Saved entries

________________________

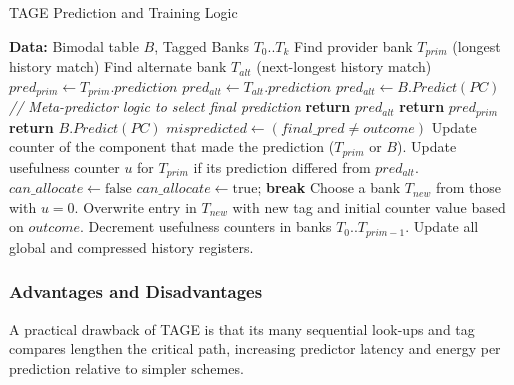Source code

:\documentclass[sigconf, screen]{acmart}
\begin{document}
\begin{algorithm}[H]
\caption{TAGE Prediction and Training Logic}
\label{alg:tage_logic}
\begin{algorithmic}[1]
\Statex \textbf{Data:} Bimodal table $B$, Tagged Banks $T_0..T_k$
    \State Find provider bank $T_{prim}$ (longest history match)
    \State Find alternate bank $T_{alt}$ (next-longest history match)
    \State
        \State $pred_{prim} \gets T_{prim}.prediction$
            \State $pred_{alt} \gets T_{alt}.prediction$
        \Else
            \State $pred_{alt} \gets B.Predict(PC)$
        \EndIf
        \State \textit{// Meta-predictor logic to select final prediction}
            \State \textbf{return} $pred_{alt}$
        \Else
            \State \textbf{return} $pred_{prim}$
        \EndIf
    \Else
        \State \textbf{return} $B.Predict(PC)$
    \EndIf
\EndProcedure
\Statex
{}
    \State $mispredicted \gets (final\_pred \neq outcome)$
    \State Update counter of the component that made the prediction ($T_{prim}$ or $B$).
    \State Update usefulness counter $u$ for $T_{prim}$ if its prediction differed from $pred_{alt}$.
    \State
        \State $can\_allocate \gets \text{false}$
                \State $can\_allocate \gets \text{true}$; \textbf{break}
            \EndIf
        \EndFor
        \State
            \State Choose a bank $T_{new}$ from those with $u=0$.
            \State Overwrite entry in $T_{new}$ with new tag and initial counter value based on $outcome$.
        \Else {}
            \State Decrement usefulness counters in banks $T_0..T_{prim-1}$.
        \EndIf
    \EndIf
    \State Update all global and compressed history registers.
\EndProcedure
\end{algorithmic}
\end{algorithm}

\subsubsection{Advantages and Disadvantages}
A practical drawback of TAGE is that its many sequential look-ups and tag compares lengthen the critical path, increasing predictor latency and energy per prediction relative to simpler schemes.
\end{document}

________________________

Required action — Could you set down every record above exactly as written, leaving out the pictures?

Solution —
Source code

:\documentclass[sigconf, screen]{acmart}
\begin{document}
\begin{algorithm}[H]
\caption{TAGE Prediction and Training Logic}
\label{alg:tage_logic}
\begin{algorithmic}[1]
\Statex \textbf{Data:} Bimodal table $B$, Tagged Banks $T_0..T_k$
    \State Find provider bank $T_{prim}$ (longest history match)
    \State Find alternate bank $T_{alt}$ (next-longest history match)
    \State
        \State $pred_{prim} \gets T_{prim}.prediction$
            \State $pred_{alt} \gets T_{alt}.prediction$
        \Else
            \State $pred_{alt} \gets B.Predict(PC)$
        \EndIf
        \State \textit{// Meta-predictor logic to select final prediction}
            \State \textbf{return} $pred_{alt}$
        \Else
            \State \textbf{return} $pred_{prim}$
        \EndIf
    \Else
        \State \textbf{return} $B.Predict(PC)$
    \EndIf
\EndProcedure
\Statex
{}
    \State $mispredicted \gets (final\_pred \neq outcome)$
    \State Update counter of the component that made the prediction ($T_{prim}$ or $B$).
    \State Update usefulness counter $u$ for $T_{prim}$ if its prediction differed from $pred_{alt}$.
    \State
        \State $can\_allocate \gets \text{false}$
                \State $can\_allocate \gets \text{true}$; \textbf{break}
            \EndIf
        \EndFor
        \State
            \State Choose a bank $T_{new}$ from those with $u=0$.
            \State Overwrite entry in $T_{new}$ with new tag and initial counter value based on $outcome$.
        \Else {}
            \State Decrement usefulness counters in banks $T_0..T_{prim-1}$.
        \EndIf
    \EndIf
    \State Update all global and compressed history registers.
\EndProcedure
\end{algorithmic}
\end{algorithm}

\subsubsection{Advantages and Disadvantages}
A practical drawback of TAGE is that its many sequential look-ups and tag compares lengthen the critical path, increasing predictor latency and energy per prediction relative to simpler schemes.
\end{document}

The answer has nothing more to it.